In the European context, the EU’s attempt in this respect is illustrative. EU law has tried to adopt such an approach by emphasizing the interaction between IRL and IHRL in the identification of a common, EU-wide, notion of persecution. In fact, going beyond the Refugees Convention, the EU Qualification Directive provides the first comprehensive definition of this term: ‘to qualify as persecution, an act must be sufficiently serious by its nature or repetition as to constitute a severe violation of basic human rights’, or ‘be an accumulation of various measures provided that the effect is similar to the latter violation’. 66 As Storey has already observed, 67 this provision may be seen as the best available ‘working definition’ of persecution to implement the Refugees Convention in light of its text, aim and context, including IHRL. Even the non-exhaustive list of acts of persecution confirms this view. These are not based on specific rights, but stress the discriminatory effect produced on people’s lives. To name a few, these can be physical or mental violence, legal, administrative, police, and/or judicial measures which are in themselves discriminatory or which are implemented in a discriminatory manner, and acts of a gender-specific nature. 68
Nevertheless, when applied to claims based on sexual orientation, doubts have arisen in the identification of which acts are ‘serious enough’ to qualify as persecution. Probably supported by the reference to ‘rights from which derogation cannot be made’ included in the same provision for identifying an ‘example’ of basic human rights, decision-makers seem to have increasingly set an artificial border within the IHRL’s catalogue to regulate its intersection with IRL. Some recent decisions, issued both at supranational and domestic levels, may help to illustrate this point.
Called upon to interpret the EU Qualification Directive’s provision in relation to sexual orientation claims, the CJEU gave proof of the difficulty in adapting this working definition of persecution to people fleeing homophobia based on IHRL. On the one hand, X and Others clearly shows how human rights-based considerations may operate in this context. The CJEU accepted that sexual orientation is a fundamental aspect of human personality and, as such, should not be concealed. 69 Consequently, as human rights holders, people who fear persecution for belonging to sexual minorities cannot be asked to keep behaving discreetly because such a request would qualify as a serious human rights violation and a de facto (additional) form of persecution. On the other hand, the CJEU set aside IHRL by considering the existence of legislation criminalising same-sex acts in the claimants’ home countries ‘not serious enough’ to identify persecution. 70 In other words, despite the general acknowledgement of the endogenous harm to which people fleeing homophobia are exposed in such countries, the CJEU paid no attention to the effect of criminalisation on their life in terms of human rights enjoyment. In fact, only when this effect becomes ‘visible’ through a death sentence or a formal punishment in prison, does criminalisation reach a sufficient level of seriousness to qualify as a form of persecution for asylum purposes. In IHRL terms, this seems to support the (disputable) view that criminalisation would only qualify as persecution to the extent it produces violations of basic human rights, such as the right to life or the prohibition of torture, ie when it is concretely applied and entails sanctions of a certain severity.

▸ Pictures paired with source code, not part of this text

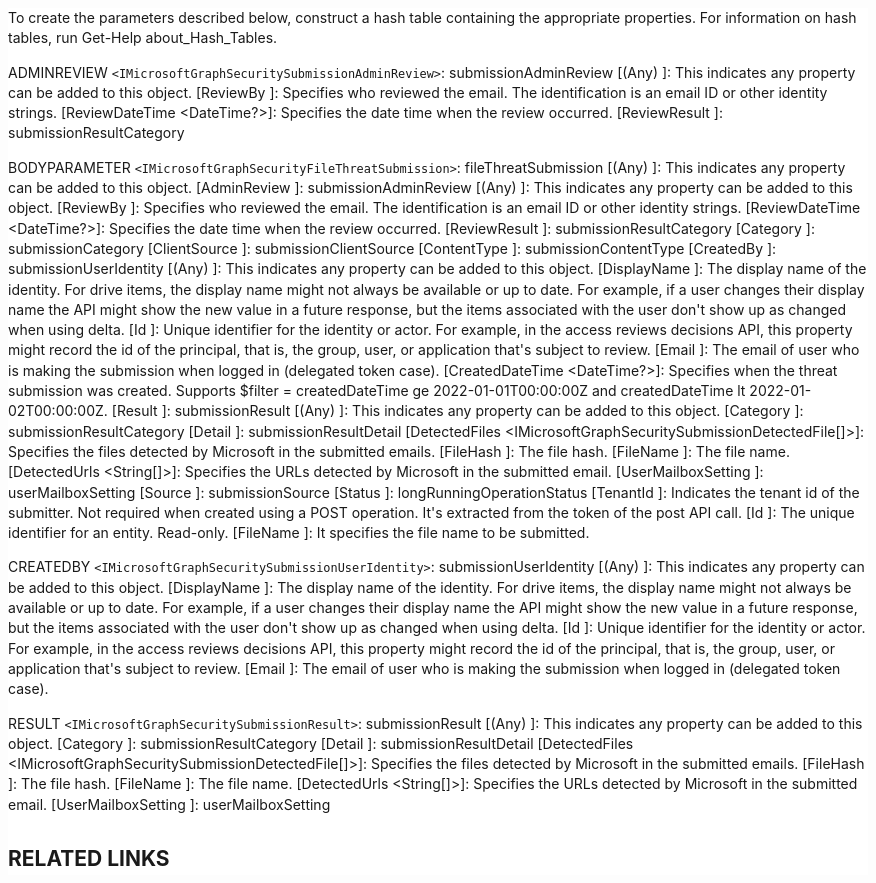 To create the parameters described below, construct a hash table containing the appropriate properties.
For information on hash tables, run Get-Help about_Hash_Tables.

ADMINREVIEW `<IMicrosoftGraphSecuritySubmissionAdminReview>`: submissionAdminReview
  [(Any) <Object>]: This indicates any property can be added to this object.
  [ReviewBy <String>]: Specifies who reviewed the email.
The identification is an email ID or other identity strings.
  [ReviewDateTime <DateTime?>]: Specifies the date time when the review occurred.
  [ReviewResult <String>]: submissionResultCategory

BODYPARAMETER `<IMicrosoftGraphSecurityFileThreatSubmission>`: fileThreatSubmission
  [(Any) <Object>]: This indicates any property can be added to this object.
  [AdminReview <IMicrosoftGraphSecuritySubmissionAdminReview>]: submissionAdminReview
    [(Any) <Object>]: This indicates any property can be added to this object.
    [ReviewBy <String>]: Specifies who reviewed the email.
The identification is an email ID or other identity strings.
    [ReviewDateTime <DateTime?>]: Specifies the date time when the review occurred.
    [ReviewResult <String>]: submissionResultCategory
  [Category <String>]: submissionCategory
  [ClientSource <String>]: submissionClientSource
  [ContentType <String>]: submissionContentType
  [CreatedBy <IMicrosoftGraphSecuritySubmissionUserIdentity>]: submissionUserIdentity
    [(Any) <Object>]: This indicates any property can be added to this object.
    [DisplayName <String>]: The display name of the identity.
For drive items, the display name might not always be available or up to date.
For example, if a user changes their display name the API might show the new value in a future response, but the items associated with the user don't show up as changed when using delta.
    [Id <String>]: Unique identifier for the identity or actor.
For example, in the access reviews decisions API, this property might record the id of the principal, that is, the group, user, or application that's subject to review.
    [Email <String>]: The email of user who is making the submission when logged in (delegated token case).
  [CreatedDateTime <DateTime?>]: Specifies when the threat submission was created.
Supports $filter = createdDateTime ge 2022-01-01T00:00:00Z and createdDateTime lt 2022-01-02T00:00:00Z.
  [Result <IMicrosoftGraphSecuritySubmissionResult>]: submissionResult
    [(Any) <Object>]: This indicates any property can be added to this object.
    [Category <String>]: submissionResultCategory
    [Detail <String>]: submissionResultDetail
    [DetectedFiles <IMicrosoftGraphSecuritySubmissionDetectedFile[]>]: Specifies the files detected by Microsoft in the submitted emails.
      [FileHash <String>]: The file hash.
      [FileName <String>]: The file name.
    [DetectedUrls <String[]>]: Specifies the URLs detected by Microsoft in the submitted email.
    [UserMailboxSetting <String>]: userMailboxSetting
  [Source <String>]: submissionSource
  [Status <String>]: longRunningOperationStatus
  [TenantId <String>]: Indicates the tenant id of the submitter.
Not required when created using a POST operation.
It's extracted from the token of the post API call.
  [Id <String>]: The unique identifier for an entity.
Read-only.
  [FileName <String>]: It specifies the file name to be submitted.

CREATEDBY `<IMicrosoftGraphSecuritySubmissionUserIdentity>`: submissionUserIdentity
  [(Any) <Object>]: This indicates any property can be added to this object.
  [DisplayName <String>]: The display name of the identity.
For drive items, the display name might not always be available or up to date.
For example, if a user changes their display name the API might show the new value in a future response, but the items associated with the user don't show up as changed when using delta.
  [Id <String>]: Unique identifier for the identity or actor.
For example, in the access reviews decisions API, this property might record the id of the principal, that is, the group, user, or application that's subject to review.
  [Email <String>]: The email of user who is making the submission when logged in (delegated token case).

RESULT `<IMicrosoftGraphSecuritySubmissionResult>`: submissionResult
  [(Any) <Object>]: This indicates any property can be added to this object.
  [Category <String>]: submissionResultCategory
  [Detail <String>]: submissionResultDetail
  [DetectedFiles <IMicrosoftGraphSecuritySubmissionDetectedFile[]>]: Specifies the files detected by Microsoft in the submitted emails.
    [FileHash <String>]: The file hash.
    [FileName <String>]: The file name.
  [DetectedUrls <String[]>]: Specifies the URLs detected by Microsoft in the submitted email.
  [UserMailboxSetting <String>]: userMailboxSetting


## RELATED LINKS
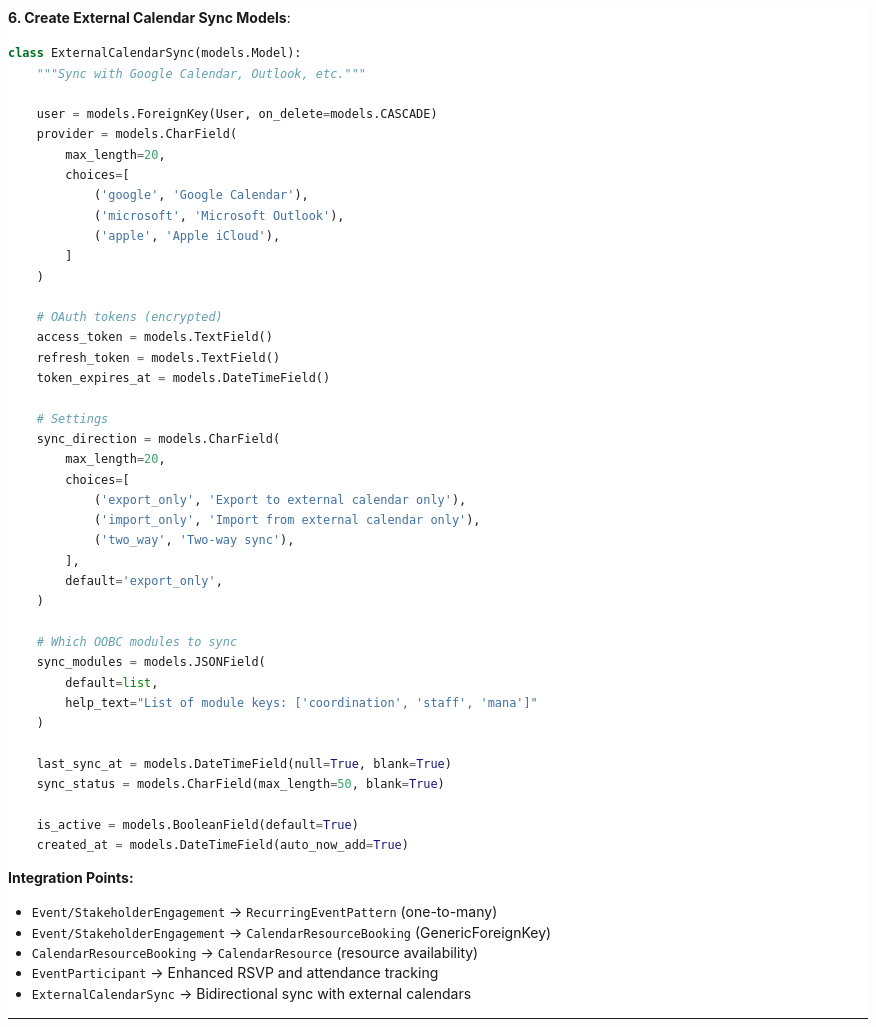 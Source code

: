 **6. Create External Calendar Sync Models**:
```python
class ExternalCalendarSync(models.Model):
    """Sync with Google Calendar, Outlook, etc."""

    user = models.ForeignKey(User, on_delete=models.CASCADE)
    provider = models.CharField(
        max_length=20,
        choices=[
            ('google', 'Google Calendar'),
            ('microsoft', 'Microsoft Outlook'),
            ('apple', 'Apple iCloud'),
        ]
    )

    # OAuth tokens (encrypted)
    access_token = models.TextField()
    refresh_token = models.TextField()
    token_expires_at = models.DateTimeField()

    # Settings
    sync_direction = models.CharField(
        max_length=20,
        choices=[
            ('export_only', 'Export to external calendar only'),
            ('import_only', 'Import from external calendar only'),
            ('two_way', 'Two-way sync'),
        ],
        default='export_only',
    )

    # Which OOBC modules to sync
    sync_modules = models.JSONField(
        default=list,
        help_text="List of module keys: ['coordination', 'staff', 'mana']"
    )

    last_sync_at = models.DateTimeField(null=True, blank=True)
    sync_status = models.CharField(max_length=50, blank=True)

    is_active = models.BooleanField(default=True)
    created_at = models.DateTimeField(auto_now_add=True)
```

**Integration Points:**
- `Event/StakeholderEngagement` → `RecurringEventPattern` (one-to-many)
- `Event/StakeholderEngagement` → `CalendarResourceBooking` (GenericForeignKey)
- `CalendarResourceBooking` → `CalendarResource` (resource availability)
- `EventParticipant` → Enhanced RSVP and attendance tracking
- `ExternalCalendarSync` → Bidirectional sync with external calendars

---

This finding by the CJEU may be unsurprising if read in light of the ECtHR’s case law on these basic rights. Although the ECHR does not enshrine a right to asylum, the ECtHR has been called to evaluate violations of the ECHR alleged by people fleeing homophobia who risked being sent back to their country of origin following the rejection of their asylum application. 71 Yet, since only treatment falling within the scope of Articles 2 or 3 ECHR may raise an obligation to prevent asylum claimants being returned to their home country or to a third State, the ECtHR has been unable to protect people fleeing homophobia under the non-refoulement principle to this day. In fact, by relying on the national authorities’ ‘better position’ to evaluate these cases, the ECtHR has never found that the risks to which applicants could have been exposed were ‘severe enough’ to amount to inhuman or degrading treatment and/or torture (or life-threatening acts). The epitome of this approach was reached in M.E. v Sweden, 72 where the ECtHR went as far to accept the possibility of sending a self-identified homosexual person back to his home country because ‘he could restrict’ his sexual orientation to the private dimension of his life. 73 It is no coincidence that in X and Others, following this ECtHR approach, the CJEU seemed to exclude such serious risks by limiting the human rights ‘connected’ to sexual orientation to certain non-derogable rights enshrined in the EU Charter of Fundamental Rights of the EU. 74 Consequently, if a situation is not identified as falling within non-derogable human rights, ie when people fleeing homophobia have tried to enjoy ‘other’ human rights such as the right to respect for private and family life or the prohibition of discrimination in their countries, it may fall short of being considered in terms of persecution.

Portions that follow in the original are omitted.